Alicja zamyśliła się niebezpiecznie.
- Otwiera mi zawsze drzwi – wzruszyła ramionami po dłuższej chwili i znowu zamilkła, a Natalia, która czekała na ciąg dalszy, nagle poczuła znów fale gorąca, bo zrozumiała, że dalszego ciągu nie będzie. Zapadło znów niewygodne milczenie, przerywane jedynie siorbaniem.
– Też w samochodzie – dodała po chwili Alicja i
obie pokiwały głowami, jakby chciały tym kiwaniem podpompować nieco rangę tego
doniesienia.
Czy to możliwe, żeby desperacja rosła aż tak hiperproporcjonalnie
do wieku? Czy jest takie oficjalne prawo psychiczne? Natalia, która się nie
lubiła okłamywać, zadrżała. Czy dopiero w oczach koleżanki można zobaczyć to,
co normalnie przelatywało przez coraz rzadsze sito ich wymagań?
- Ja chyba go traktuję jak takie zadanie specjalne. Może nie
karę – Alicja otworzyła się niespodzianie – ale bardziej taki sprawdzian
własnej tolerancji. Myślę, że to każdemu by się przydało tak naprawdę.
Ocho – pomyślała Natalia – droga ku prawdzie
wiedzie doprawdy przez najniezwyklejsze meandry samorozgrzeszającego bullshitu.
- Wiesz, dużo się mówi o tolerancji w naszych czasach, ale
tak naprawdę to nic nie znaczy – Alicja ugruntowywała się w swojej teorii.
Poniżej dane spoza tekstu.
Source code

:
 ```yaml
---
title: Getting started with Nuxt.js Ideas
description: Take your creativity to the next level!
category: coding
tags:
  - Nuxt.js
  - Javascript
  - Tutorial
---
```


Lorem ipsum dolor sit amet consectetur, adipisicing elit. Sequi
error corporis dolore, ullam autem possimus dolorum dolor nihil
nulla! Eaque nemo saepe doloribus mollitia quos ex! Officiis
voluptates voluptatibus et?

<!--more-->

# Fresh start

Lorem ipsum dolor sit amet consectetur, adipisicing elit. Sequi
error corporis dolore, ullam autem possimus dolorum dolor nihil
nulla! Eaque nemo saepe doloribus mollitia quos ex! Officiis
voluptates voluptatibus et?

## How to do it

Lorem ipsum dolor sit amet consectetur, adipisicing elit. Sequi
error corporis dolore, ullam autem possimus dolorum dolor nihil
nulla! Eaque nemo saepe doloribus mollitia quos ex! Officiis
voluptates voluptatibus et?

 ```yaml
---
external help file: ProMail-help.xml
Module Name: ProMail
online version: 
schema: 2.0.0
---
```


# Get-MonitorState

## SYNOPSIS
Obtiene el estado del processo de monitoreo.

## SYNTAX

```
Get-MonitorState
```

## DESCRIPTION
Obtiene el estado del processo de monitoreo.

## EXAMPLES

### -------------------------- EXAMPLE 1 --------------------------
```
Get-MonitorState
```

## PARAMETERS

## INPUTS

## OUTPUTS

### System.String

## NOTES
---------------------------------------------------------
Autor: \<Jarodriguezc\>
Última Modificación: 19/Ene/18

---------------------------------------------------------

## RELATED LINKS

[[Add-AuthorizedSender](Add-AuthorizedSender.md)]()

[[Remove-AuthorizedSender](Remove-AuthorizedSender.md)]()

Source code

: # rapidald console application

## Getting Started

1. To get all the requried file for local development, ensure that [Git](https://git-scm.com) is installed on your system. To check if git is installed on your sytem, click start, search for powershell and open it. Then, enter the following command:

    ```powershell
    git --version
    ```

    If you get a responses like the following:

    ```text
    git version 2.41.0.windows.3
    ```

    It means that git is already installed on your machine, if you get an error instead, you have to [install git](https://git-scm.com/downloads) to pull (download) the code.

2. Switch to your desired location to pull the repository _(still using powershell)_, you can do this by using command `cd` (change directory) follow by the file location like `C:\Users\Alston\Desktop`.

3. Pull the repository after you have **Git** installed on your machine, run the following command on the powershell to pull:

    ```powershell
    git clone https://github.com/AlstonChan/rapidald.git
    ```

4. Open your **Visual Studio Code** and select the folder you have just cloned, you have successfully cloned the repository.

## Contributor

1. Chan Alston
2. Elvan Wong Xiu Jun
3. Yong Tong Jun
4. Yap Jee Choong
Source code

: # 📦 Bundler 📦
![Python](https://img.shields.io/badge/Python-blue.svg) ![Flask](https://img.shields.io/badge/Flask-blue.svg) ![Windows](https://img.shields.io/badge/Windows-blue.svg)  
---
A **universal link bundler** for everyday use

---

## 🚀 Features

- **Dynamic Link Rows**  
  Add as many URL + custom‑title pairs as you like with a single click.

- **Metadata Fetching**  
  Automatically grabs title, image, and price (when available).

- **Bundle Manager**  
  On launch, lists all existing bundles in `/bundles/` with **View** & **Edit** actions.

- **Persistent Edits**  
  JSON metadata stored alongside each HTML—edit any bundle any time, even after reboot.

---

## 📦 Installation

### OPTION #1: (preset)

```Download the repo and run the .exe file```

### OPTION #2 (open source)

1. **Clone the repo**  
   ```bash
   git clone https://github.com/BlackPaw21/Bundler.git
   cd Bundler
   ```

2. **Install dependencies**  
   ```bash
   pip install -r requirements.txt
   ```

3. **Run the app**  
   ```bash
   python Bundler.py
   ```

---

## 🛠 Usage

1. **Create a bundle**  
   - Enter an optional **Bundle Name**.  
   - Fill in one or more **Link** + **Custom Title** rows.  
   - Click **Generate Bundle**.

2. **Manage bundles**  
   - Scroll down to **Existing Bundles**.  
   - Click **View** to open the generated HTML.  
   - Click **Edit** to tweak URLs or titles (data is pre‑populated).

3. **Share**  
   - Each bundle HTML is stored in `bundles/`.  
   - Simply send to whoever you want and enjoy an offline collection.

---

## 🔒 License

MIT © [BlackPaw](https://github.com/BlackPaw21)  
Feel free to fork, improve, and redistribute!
– Łatwo jest niby tolerować rzeczy, które de facto popieramy, albo nam nie
przeszkadzają. Ale prawdziwa, trudna, pełna wyrzeczeń tolerancja zaczyna się
wówczas, gdy dajesz prawo do istnienia ludziom, którzy wiesz, że pewnych rzeczy
nie kumają. Kiedy pozwalasz im opowiadać jakieś bzdety, albo gorzej, koszmarne
jakieś teorie i kusi cię, żeby im jakoś pomóc, ale wiesz, że nie wolno. Kiedy
na każdym kroku musisz gryźć się w język, żeby im nie tłumaczyć, nie
wyprowadzać z błędu, bo przecież i tak nie zrozumieją, jeśli nie są gotowi - Alicja
sapnęła z niekłamanym poczuciem utrapienia i pokręciła głową. – Naprawdę, mówię
ci, czuję, że to mnie jakoś wewnętrznie buduje, jakoś mnie uszlachetnia – rozpędzała się – że nie próbuję go naprawiać,
tylko go akceptuję z tym ciasnym umysłem.
- Faktycznie, prawdziwa tolerancja – Natalia podniosła
kawowy toast po raz drugi i przyjrzała się koleżance, której rumieńce oblały
oblicze z podekscytowania. – Miałaś rację, że ten jest inny.
- No! – ucieszyła się Alicja. – Mówiłam ci.